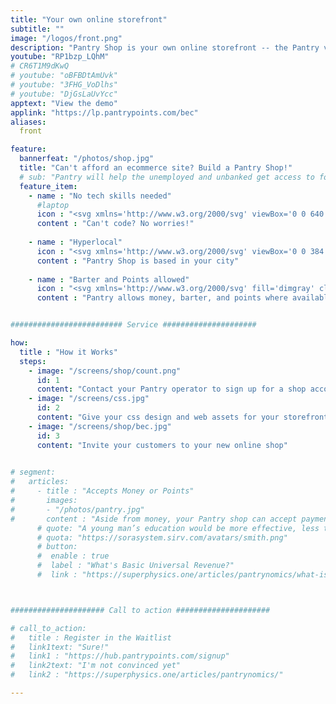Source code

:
 ```yaml
---
title: "Your own online storefront"
subtitle: ""
image: "/logos/front.png"
description: "Pantry Shop is your own online storefront -- the Pantry version of Shopify"
youtube: "RP1bzp_LQhM"
# CR6T1M9dKwQ
# youtube: "oBFBDtAmUvk"
# youtube: "3FHG_VoDlhs"
# youtube: "DjGsLaUvYcc"
apptext: "View the demo"
applink: "https://lp.pantrypoints.com/bec"
aliases: 
  front

feature:
  bannerfeat: "/photos/shop.jpg"
  title: "Can't afford an ecommerce site? Build a Pantry Shop!"
  # sub: "Pantry will help the unemployed and unbanked get access to food through their local community"
  feature_item:
    - name : "No tech skills needed"
      #laptop
      icon : "<svg xmlns='http://www.w3.org/2000/svg' viewBox='0 0 640 512' fill='dimgray' class='icon is-large'><!-- Font Awesome Free 5.15.1 by @fontawesome - https://fontawesome.com License - https://fontawesome.com/license/free (Icons: CC BY 4.0, Fonts: SIL OFL 1.1, Code: MIT License) --><path d='M255.03 261.65c6.25 6.25 16.38 6.25 22.63 0l11.31-11.31c6.25-6.25 6.25-16.38 0-22.63L253.25 192l35.71-35.72c6.25-6.25 6.25-16.38 0-22.63l-11.31-11.31c-6.25-6.25-16.38-6.25-22.63 0l-58.34 58.34c-6.25 6.25-6.25 16.38 0 22.63l58.35 58.34zm96.01-11.3l11.31 11.31c6.25 6.25 16.38 6.25 22.63 0l58.34-58.34c6.25-6.25 6.25-16.38 0-22.63l-58.34-58.34c-6.25-6.25-16.38-6.25-22.63 0l-11.31 11.31c-6.25 6.25-6.25 16.38 0 22.63L386.75 192l-35.71 35.72c-6.25 6.25-6.25 16.38 0 22.63zM624 416H381.54c-.74 19.81-14.71 32-32.74 32H288c-18.69 0-33.02-17.47-32.77-32H16c-8.8 0-16 7.2-16 16v16c0 35.2 28.8 64 64 64h512c35.2 0 64-28.8 64-64v-16c0-8.8-7.2-16-16-16zM576 48c0-26.4-21.6-48-48-48H112C85.6 0 64 21.6 64 48v336h512V48zm-64 272H128V64h384v256z'/></svg>"
      content : "Can't code? No worries!"
      
    - name : "Hyperlocal"
      icon : "<svg xmlns='http://www.w3.org/2000/svg' viewBox='0 0 384 512' fill='dimgray' class='icon is-large'><!-- Font Awesome Free 5.15.1 by @fontawesome - https://fontawesome.com License - https://fontawesome.com/license/free (Icons: CC BY 4.0, Fonts: SIL OFL 1.1, Code: MIT License) --><path d='M172.268 501.67C26.97 291.031 0 269.413 0 192 0 85.961 85.961 0 192 0s192 85.961 192 192c0 77.413-26.97 99.031-172.268 309.67-9.535 13.774-29.93 13.773-39.464 0zM192 272c44.183 0 80-35.817 80-80s-35.817-80-80-80-80 35.817-80 80 35.817 80 80 80z'/></svg>"
      content : "Pantry Shop is based in your city"
      
    - name : "Barter and Points allowed"
      icon : "<svg xmlns='http://www.w3.org/2000/svg' fill='dimgray' class='icon is-large' viewBox='0 0 640 512'><!-- Font Awesome Free 5.15.1 by @fontawesome - https://fontawesome.com License - https://fontawesome.com/license/free (Icons: CC BY 4.0, Fonts: SIL OFL 1.1, Code: MIT License) --><path d='M621.16 54.46C582.37 38.19 543.55 32 504.75 32c-123.17-.01-246.33 62.34-369.5 62.34-30.89 0-61.76-3.92-92.65-13.72-3.47-1.1-6.95-1.62-10.35-1.62C15.04 79 0 92.32 0 110.81v317.26c0 12.63 7.23 24.6 18.84 29.46C57.63 473.81 96.45 480 135.25 480c123.17 0 246.34-62.35 369.51-62.35 30.89 0 61.76 3.92 92.65 13.72 3.47 1.1 6.95 1.62 10.35 1.62 17.21 0 32.25-13.32 32.25-31.81V83.93c-.01-12.64-7.24-24.6-18.85-29.47zM48 132.22c20.12 5.04 41.12 7.57 62.72 8.93C104.84 170.54 79 192.69 48 192.69v-60.47zm0 285v-47.78c34.37 0 62.18 27.27 63.71 61.4-22.53-1.81-43.59-6.31-63.71-13.62zM320 352c-44.19 0-80-42.99-80-96 0-53.02 35.82-96 80-96s80 42.98 80 96c0 53.03-35.83 96-80 96zm272 27.78c-17.52-4.39-35.71-6.85-54.32-8.44 5.87-26.08 27.5-45.88 54.32-49.28v57.72zm0-236.11c-30.89-3.91-54.86-29.7-55.81-61.55 19.54 2.17 38.09 6.23 55.81 12.66v48.89z'/></svg>"
      content : "Pantry allows money, barter, and points where available"


######################### Service #####################

how:
  title : "How it Works"
  steps:
    - image: "/screens/shop/count.png"
      id: 1
      content: "Contact your Pantry operator to sign up for a shop account"
    - image: "/screens/css.jpg"
      id: 2
      content: "Give your css design and web assets for your storefront. If you have neither, send a drawing"
    - image: "/screens/shop/bec.jpg"
      id: 3
      content: "Invite your customers to your new online shop"  

      
# segment:
#   articles:
#     - title : "Accepts Money or Points"
#       images:
#       - "/photos/pantry.jpg"
#       content : "Aside from money, your Pantry shop can accept payment in points"
      # quote: "A young man’s education would be more effective, less tedious and expensive if he began working diligently as a journeyman. He would be paid in proportion to the little work he could do.<br> <cite>- Adam Smith</cite>"
      # quota: "https://sorasystem.sirv.com/avatars/smith.png"         
      # button:
      #  enable : true
      #  label : "What's Basic Universal Revenue?"
      #  link : "https://superphysics.one/articles/pantrynomics/what-is-basic-universal-revenue/"



##################### Call to action #####################

# call_to_action:
#   title : Register in the Waitlist
#   link1text: "Sure!"
#   link1 : "https://hub.pantrypoints.com/signup"
#   link2text: "I'm not convinced yet"
#   link2 : "https://superphysics.one/articles/pantrynomics/"

---
```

● ● ● ● ●

- EXERCISE DIRECTIONS
Print the records again exactly, without the pictures.

- WORKED SOLUTION
Source code

:
 ```yaml
---
title: "Your own online storefront"
subtitle: ""
image: "/logos/front.png"
description: "Pantry Shop is your own online storefront -- the Pantry version of Shopify"
youtube: "RP1bzp_LQhM"
# CR6T1M9dKwQ
# youtube: "oBFBDtAmUvk"
# youtube: "3FHG_VoDlhs"
# youtube: "DjGsLaUvYcc"
apptext: "View the demo"
applink: "https://lp.pantrypoints.com/bec"
aliases: 
  front

feature:
  bannerfeat: "/photos/shop.jpg"
  title: "Can't afford an ecommerce site? Build a Pantry Shop!"
  # sub: "Pantry will help the unemployed and unbanked get access to food through their local community"
  feature_item:
    - name : "No tech skills needed"
      #laptop
      icon : "<svg xmlns='http://www.w3.org/2000/svg' viewBox='0 0 640 512' fill='dimgray' class='icon is-large'><!-- Font Awesome Free 5.15.1 by @fontawesome - https://fontawesome.com License - https://fontawesome.com/license/free (Icons: CC BY 4.0, Fonts: SIL OFL 1.1, Code: MIT License) --><path d='M255.03 261.65c6.25 6.25 16.38 6.25 22.63 0l11.31-11.31c6.25-6.25 6.25-16.38 0-22.63L253.25 192l35.71-35.72c6.25-6.25 6.25-16.38 0-22.63l-11.31-11.31c-6.25-6.25-16.38-6.25-22.63 0l-58.34 58.34c-6.25 6.25-6.25 16.38 0 22.63l58.35 58.34zm96.01-11.3l11.31 11.31c6.25 6.25 16.38 6.25 22.63 0l58.34-58.34c6.25-6.25 6.25-16.38 0-22.63l-58.34-58.34c-6.25-6.25-16.38-6.25-22.63 0l-11.31 11.31c-6.25 6.25-6.25 16.38 0 22.63L386.75 192l-35.71 35.72c-6.25 6.25-6.25 16.38 0 22.63zM624 416H381.54c-.74 19.81-14.71 32-32.74 32H288c-18.69 0-33.02-17.47-32.77-32H16c-8.8 0-16 7.2-16 16v16c0 35.2 28.8 64 64 64h512c35.2 0 64-28.8 64-64v-16c0-8.8-7.2-16-16-16zM576 48c0-26.4-21.6-48-48-48H112C85.6 0 64 21.6 64 48v336h512V48zm-64 272H128V64h384v256z'/></svg>"
      content : "Can't code? No worries!"
      
    - name : "Hyperlocal"
      icon : "<svg xmlns='http://www.w3.org/2000/svg' viewBox='0 0 384 512' fill='dimgray' class='icon is-large'><!-- Font Awesome Free 5.15.1 by @fontawesome - https://fontawesome.com License - https://fontawesome.com/license/free (Icons: CC BY 4.0, Fonts: SIL OFL 1.1, Code: MIT License) --><path d='M172.268 501.67C26.97 291.031 0 269.413 0 192 0 85.961 85.961 0 192 0s192 85.961 192 192c0 77.413-26.97 99.031-172.268 309.67-9.535 13.774-29.93 13.773-39.464 0zM192 272c44.183 0 80-35.817 80-80s-35.817-80-80-80-80 35.817-80 80 35.817 80 80 80z'/></svg>"
      content : "Pantry Shop is based in your city"
      
    - name : "Barter and Points allowed"
      icon : "<svg xmlns='http://www.w3.org/2000/svg' fill='dimgray' class='icon is-large' viewBox='0 0 640 512'><!-- Font Awesome Free 5.15.1 by @fontawesome - https://fontawesome.com License - https://fontawesome.com/license/free (Icons: CC BY 4.0, Fonts: SIL OFL 1.1, Code: MIT License) --><path d='M621.16 54.46C582.37 38.19 543.55 32 504.75 32c-123.17-.01-246.33 62.34-369.5 62.34-30.89 0-61.76-3.92-92.65-13.72-3.47-1.1-6.95-1.62-10.35-1.62C15.04 79 0 92.32 0 110.81v317.26c0 12.63 7.23 24.6 18.84 29.46C57.63 473.81 96.45 480 135.25 480c123.17 0 246.34-62.35 369.51-62.35 30.89 0 61.76 3.92 92.65 13.72 3.47 1.1 6.95 1.62 10.35 1.62 17.21 0 32.25-13.32 32.25-31.81V83.93c-.01-12.64-7.24-24.6-18.85-29.47zM48 132.22c20.12 5.04 41.12 7.57 62.72 8.93C104.84 170.54 79 192.69 48 192.69v-60.47zm0 285v-47.78c34.37 0 62.18 27.27 63.71 61.4-22.53-1.81-43.59-6.31-63.71-13.62zM320 352c-44.19 0-80-42.99-80-96 0-53.02 35.82-96 80-96s80 42.98 80 96c0 53.03-35.83 96-80 96zm272 27.78c-17.52-4.39-35.71-6.85-54.32-8.44 5.87-26.08 27.5-45.88 54.32-49.28v57.72zm0-236.11c-30.89-3.91-54.86-29.7-55.81-61.55 19.54 2.17 38.09 6.23 55.81 12.66v48.89z'/></svg>"
      content : "Pantry allows money, barter, and points where available"


######################### Service #####################

how:
  title : "How it Works"
  steps:
    - image: "/screens/shop/count.png"
      id: 1
      content: "Contact your Pantry operator to sign up for a shop account"
    - image: "/screens/css.jpg"
      id: 2
      content: "Give your css design and web assets for your storefront. If you have neither, send a drawing"
    - image: "/screens/shop/bec.jpg"
      id: 3
      content: "Invite your customers to your new online shop"  

      
# segment:
#   articles:
#     - title : "Accepts Money or Points"
#       images:
#       - "/photos/pantry.jpg"
#       content : "Aside from money, your Pantry shop can accept payment in points"
      # quote: "A young man’s education would be more effective, less tedious and expensive if he began working diligently as a journeyman. He would be paid in proportion to the little work he could do.<br> <cite>- Adam Smith</cite>"
      # quota: "https://sorasystem.sirv.com/avatars/smith.png"         
      # button:
      #  enable : true
      #  label : "What's Basic Universal Revenue?"
      #  link : "https://superphysics.one/articles/pantrynomics/what-is-basic-universal-revenue/"



##################### Call to action #####################

# call_to_action:
#   title : Register in the Waitlist
#   link1text: "Sure!"
#   link1 : "https://hub.pantrypoints.com/signup"
#   link2text: "I'm not convinced yet"
#   link2 : "https://superphysics.one/articles/pantrynomics/"

---
```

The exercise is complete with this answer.